Sequence Parser

The Sequence Parser Snap parses Hadoop sequence file data and converts them into documents that can be processed by downstream Snaps.

Overview

This Snap parses Hadoop sequence file data and converts them into documents that can be processed by downstream Snaps.
sequence-parser-overview

This is a Parse-type Snap.
Works in Ultra Tasks

Snap views


Input/Output	Type of View	Examples of Upstream and Downstream Snaps
Input	Binary	This Snap has exactly one binary input view.
Output	Document	This Snap has exactly one document output view.
Error	This Snap has at most one document error view and produces zero or more documents in the view.

Supported Accounts

Accounts are not required to use this Snap.

Snap settings

Note: Learn about the common controls in the Snap settings dialog.


Field Name	Description
Label* `String`	Required. Specify a unique name for the Snap. Modify this to be more appropriate, especially if more than one of the same Snaps is in the pipeline.

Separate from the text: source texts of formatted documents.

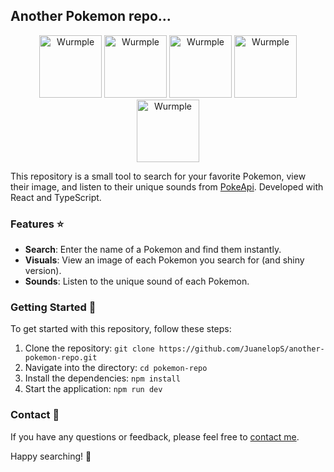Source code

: ## Another Pokemon repo...

<p align="center">
  <img src="https://img.pokemondb.net/sprites/x-y/normal/metapod.png" alt="Wurmple" width="100" height="100">
  <img src="https://img.pokemondb.net/sprites/x-y/normal/clefairy.png" alt="Wurmple" width="100" height="100">
  <img src="https://img.pokemondb.net/sprites/x-y/normal/alakazam.png" alt="Wurmple" width="100" height="100">
  <img src="https://img.pokemondb.net/sprites/x-y/normal/numel.png" alt="Wurmple" width="100" height="100">
  <img src="https://img.pokemondb.net/sprites/x-y/normal/clamperl.png" alt="Wurmple" width="100" height="100">
</p>

This repository is a small tool to search for your favorite Pokemon, view their image, and listen to their unique sounds from [PokeApi](https://pokeapi.co/). Developed with React and TypeScript.

### Features :star:

- **Search**: Enter the name of a Pokemon and find them instantly.
- **Visuals**: View an image of each Pokemon you search for (and shiny version).
- **Sounds**: Listen to the unique sound of each Pokemon.

### Getting Started :rocket:

To get started with this repository, follow these steps:

1. Clone the repository: `git clone https://github.com/JuanelopS/another-pokemon-repo.git`
2. Navigate into the directory: `cd pokemon-repo`
3. Install the dependencies: `npm install`
4. Start the application: `npm run dev`

### Contact :email:

If you have any questions or feedback, please feel free to [contact me](mailto:juan.gavira.pichacoATgmailDOTcom).

Happy searching! :tada:
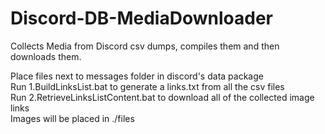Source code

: # Discord-DB-MediaDownloader
Collects Media from Discord csv dumps, compiles them and then downloads them.


Place files next to messages folder in discord's data package <br />
Run 1.BuildLinksList.bat to generate a links.txt from all the csv files <br />
Run 2.RetrieveLinksListContent.bat to download all of the collected image links <br />
Images will be placed in ./files <br />

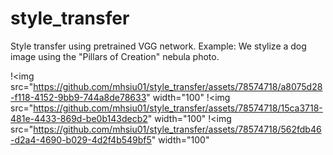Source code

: # style_transfer
Style transfer using pretrained VGG network.
Example: We stylize a dog image using the "Pillars of Creation" nebula photo.

!<img src="https://github.com/mhsiu01/style_transfer/assets/78574718/a8075d28-f118-4152-9bb9-744a8de78633" width="100"
!<img src="https://github.com/mhsiu01/style_transfer/assets/78574718/15ca3718-481e-4433-869d-be0b143decb2" width="100"
!<img src="https://github.com/mhsiu01/style_transfer/assets/78574718/562fdb46-d2a4-4690-b029-4d2f4b549bf5" width="100"

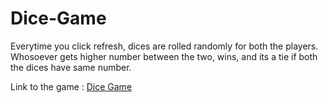 # Dice-Game
Everytime you click refresh, dices are rolled randomly for both the players. Whosoever gets higher number between the two, wins, and its a tie if both the dices have same number.

Link to the game : [Dice Game](https://adityarana2116.github.io/Dice-Game/)
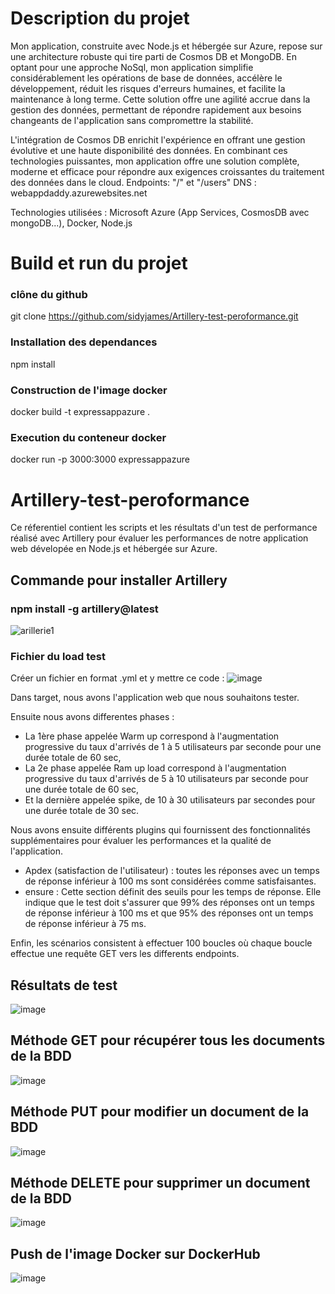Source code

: # Description du projet
Mon application, construite avec Node.js et hébergée sur Azure, repose sur une architecture robuste qui tire parti de Cosmos DB et MongoDB.
En optant pour une approche NoSql, mon application simplifie considérablement les opérations de base de données, accélère le développement, réduit les risques d'erreurs humaines, et facilite la maintenance à long terme. Cette solution offre une agilité accrue dans la gestion des données, permettant de répondre rapidement aux besoins changeants de l'application sans compromettre la stabilité.

L'intégration de Cosmos DB enrichit l'expérience en offrant une gestion évolutive et une haute disponibilité des données. En combinant ces technologies puissantes, mon application offre une solution complète, moderne et efficace pour répondre aux exigences croissantes du traitement des données dans le cloud.
Endpoints: "/" et "/users"
DNS : webappdaddy.azurewebsites.net

Technologies utilisées : Microsoft Azure (App Services, CosmosDB avec mongoDB...), Docker, Node.js

# Build et run du projet

### clône du github
git clone https://github.com/sidyjames/Artillery-test-peroformance.git

### Installation des dependances
npm install

### Construction de l'image docker
docker build -t expressappazure .

### Execution du conteneur docker
docker run -p 3000:3000 expressappazure

# Artillery-test-peroformance
Ce réferentiel contient les scripts et les résultats d'un test de performance réalisé avec Artillery pour évaluer les performances de notre application web dévelopée en Node.js et hébergée sur Azure.

## Commande pour installer Artillery
### npm install -g artillery@latest
![arillerie1](https://github.com/sidyjames/Artillery-test-peroformance/assets/95179072/38f15cd8-57ce-46b7-ab4d-e96b8c95f17b)

### Fichier du load test
Créer un fichier en format .yml et y mettre ce code :
![image](https://github.com/sidyjames/Artillery-test-peroformance/assets/95179072/4f11c8e8-be89-45ce-8b71-00f54cd98519)

Dans target, nous avons l'application web que nous souhaitons tester.

Ensuite nous avons differentes phases : 
- La 1ère phase appelée Warm up correspond à l'augmentation progressive du taux d'arrivés de 1 à 5 utilisateurs par seconde pour une durée totale de 60 sec, 
- La 2e phase appelée Ram up load correspond à l'augmentation progressive du taux d'arrivés de 5 à 10 utilisateurs par seconde pour une durée totale de 60 sec,
- Et la dernière appelée spike, de 10 à 30 utilisateurs par secondes pour une durée totale de 30 sec.

Nous avons ensuite différents plugins qui fournissent des fonctionnalités supplémentaires pour évaluer les performances et la qualité de l'application.
- Apdex (satisfaction de l'utilisateur) : toutes les réponses avec un temps de réponse inférieur à 100 ms sont considérées comme satisfaisantes.
- ensure : Cette section définit des seuils pour les temps de réponse. Elle indique que le test doit s'assurer que 99% des réponses ont un temps de réponse inférieur à 100 ms et que 95% des réponses ont un temps de réponse inférieur à 75 ms.

Enfin, les scénarios consistent à effectuer 100 boucles où chaque boucle effectue une requête GET vers les differents endpoints.

## Résultats de test

![image](https://github.com/sidyjames/Artillery-test-peroformance/assets/95179072/3814c89e-b966-4f19-9e4b-e5f640de7c88)

## Méthode GET pour récupérer tous les documents de la BDD

![image](https://github.com/sidyjames/Artillery-test-peroformance/assets/95179072/cb73704d-2fa5-4a24-b5c8-cd7563727e9c)

## Méthode PUT pour modifier un document de la BDD

![image](https://github.com/sidyjames/Artillery-test-peroformance/assets/95179072/5fe2e4fe-37ff-4390-8a34-f7bf3fc90eda)

## Méthode DELETE pour supprimer un document de la BDD
![image](https://github.com/sidyjames/Artillery-test-peroformance/assets/95179072/5aac35eb-ca94-43a0-a159-f95d9c4ca3b6)

## Push de l'image Docker sur DockerHub
![image](https://github.com/sidyjames/Artillery-test-peroformance/assets/95179072/d71fe0fb-f095-4baa-8f3e-d38137e455c0)

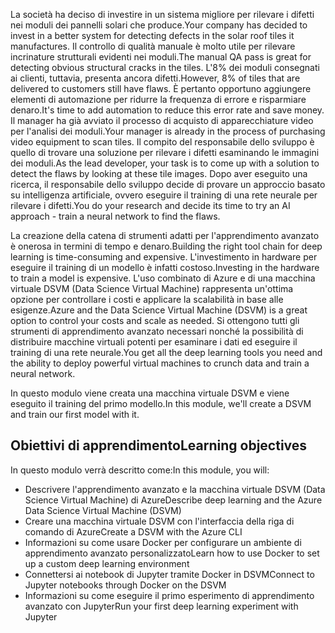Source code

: <span data-ttu-id="848cb-101">La società ha deciso di investire in un sistema migliore per rilevare i difetti nei moduli dei pannelli solari che produce.</span><span class="sxs-lookup"><span data-stu-id="848cb-101">Your company has decided to invest in a better system for detecting defects in the solar roof tiles it manufactures.</span></span> <span data-ttu-id="848cb-102">Il controllo di qualità manuale è molto utile per rilevare incrinature strutturali evidenti nei moduli.</span><span class="sxs-lookup"><span data-stu-id="848cb-102">The manual QA pass is great for detecting obvious structural cracks in the tiles.</span></span> <span data-ttu-id="848cb-103">L'8% dei moduli consegnati ai clienti, tuttavia, presenta ancora difetti.</span><span class="sxs-lookup"><span data-stu-id="848cb-103">However, 8% of tiles that are delivered to customers still have flaws.</span></span> <span data-ttu-id="848cb-104">È pertanto opportuno aggiungere elementi di automazione per ridurre la frequenza di errore e risparmiare denaro.</span><span class="sxs-lookup"><span data-stu-id="848cb-104">It's time to add automation to reduce this error rate and save money.</span></span> <span data-ttu-id="848cb-105">Il manager ha già avviato il processo di acquisto di apparecchiature video per l'analisi dei moduli.</span><span class="sxs-lookup"><span data-stu-id="848cb-105">Your manager is already in the process of purchasing video equipment to scan tiles.</span></span> <span data-ttu-id="848cb-106">Il compito del responsabile dello sviluppo è quello di trovare una soluzione per rilevare i difetti esaminando le immagini dei moduli.</span><span class="sxs-lookup"><span data-stu-id="848cb-106">As the lead developer, your task is to come up with a solution to detect the flaws by looking at these tile images.</span></span> <span data-ttu-id="848cb-107">Dopo aver eseguito una ricerca, il responsabile dello sviluppo decide di provare un approccio basato su intelligenza artificiale, ovvero eseguire il training di una rete neurale per rilevare i difetti.</span><span class="sxs-lookup"><span data-stu-id="848cb-107">You do your research and decide its time to try an AI approach - train a neural network to find the flaws.</span></span> 

<span data-ttu-id="848cb-108">La creazione della catena di strumenti adatti per l'apprendimento avanzato è onerosa in termini di tempo e denaro.</span><span class="sxs-lookup"><span data-stu-id="848cb-108">Building the right tool chain for  deep learning is time-consuming and expensive.</span></span> <span data-ttu-id="848cb-109">L'investimento in hardware per eseguire il training di un modello è infatti costoso.</span><span class="sxs-lookup"><span data-stu-id="848cb-109">Investing in the hardware to train a model is expensive.</span></span> <span data-ttu-id="848cb-110">L'uso combinato di Azure e di una macchina virtuale DSVM (Data Science Virtual Machine) rappresenta un'ottima opzione per controllare i costi e applicare la scalabilità in base alle esigenze.</span><span class="sxs-lookup"><span data-stu-id="848cb-110">Azure and the Data Science Virtual Machine (DSVM) is a great option to control your costs and scale as needed.</span></span> <span data-ttu-id="848cb-111">Si ottengono tutti gli strumenti di apprendimento avanzato necessari nonché la possibilità di distribuire macchine virtuali potenti per esaminare i dati ed eseguire il training di una rete neurale.</span><span class="sxs-lookup"><span data-stu-id="848cb-111">You get all the deep learning tools you need and the ability to deploy powerful virtual machines to crunch data and train a neural network.</span></span>  

<span data-ttu-id="848cb-112">In questo modulo viene creata una macchina virtuale DSVM e viene eseguito il training del primo modello.</span><span class="sxs-lookup"><span data-stu-id="848cb-112">In this module, we'll create a DSVM and train our first model with it.</span></span> 

## <a name="learning-objectives"></a><span data-ttu-id="848cb-113">Obiettivi di apprendimento</span><span class="sxs-lookup"><span data-stu-id="848cb-113">Learning objectives</span></span>

<span data-ttu-id="848cb-114">In questo modulo verrà descritto come:</span><span class="sxs-lookup"><span data-stu-id="848cb-114">In this module, you will:</span></span>

  - <span data-ttu-id="848cb-115">Descrivere l'apprendimento avanzato e la macchina virtuale DSVM (Data Science Virtual Machine) di Azure</span><span class="sxs-lookup"><span data-stu-id="848cb-115">Describe deep learning and the Azure Data Science Virtual Machine (DSVM)</span></span>
  - <span data-ttu-id="848cb-116">Creare una macchina virtuale DSVM con l'interfaccia della riga di comando di Azure</span><span class="sxs-lookup"><span data-stu-id="848cb-116">Create a DSVM with the Azure CLI</span></span>
  - <span data-ttu-id="848cb-117">Informazioni su come usare Docker per configurare un ambiente di apprendimento avanzato personalizzato</span><span class="sxs-lookup"><span data-stu-id="848cb-117">Learn how to use Docker to set up a custom deep learning environment</span></span>
  - <span data-ttu-id="848cb-118">Connettersi ai notebook di Jupyter tramite Docker in DSVM</span><span class="sxs-lookup"><span data-stu-id="848cb-118">Connect to Jupyter notebooks through Docker on the DSVM</span></span>
  - <span data-ttu-id="848cb-119">Informazioni su come eseguire il primo esperimento di apprendimento avanzato con Jupyter</span><span class="sxs-lookup"><span data-stu-id="848cb-119">Run your first deep learning experiment with Jupyter</span></span>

Default value: Sequence Parser Example: Sequence Parser
Key class String/Expression	Key class used in the sequence file. Default value: [None]
Value class String/Expression	Value class used in the sequence file. Default value: [None]
Snap Execution `Dropdown list`	Choose one of the three modes in which the Snap executes. Available options are: `Validate & Execute`. Performs limited execution of the Snap and generates a data preview during pipeline validation. Subsequently, performs full execution of the Snap (unlimited records) during pipeline runtime. `Execute only`. Performs full execution of the Snap during pipeline execution without generating preview data. `Disabled`. Disables the Snap and all Snaps that are downstream from it. Default value: Execute only Example: Validate & Execute

Troubleshooting

Writing to S3 files with HDFS version CDH 5.8 or later

When running HDFS version later than CDH 5.8, the Hadoop Snap Pack may fail to write to S3 files. To overcome this, make the following changes in the Cloudera manager:

Go to HDFS configuration.
In Cluster-wide Advanced Configuration Snippet (Safety Valve) for core-site.xml, add an entry with the following details:
- Name: fs.s3a.threads.max
- Value: 15
Click Save.
Restart all the nodes.
Under Restart Stale Services, select Re-deploy client configuration.
Click Restart Now.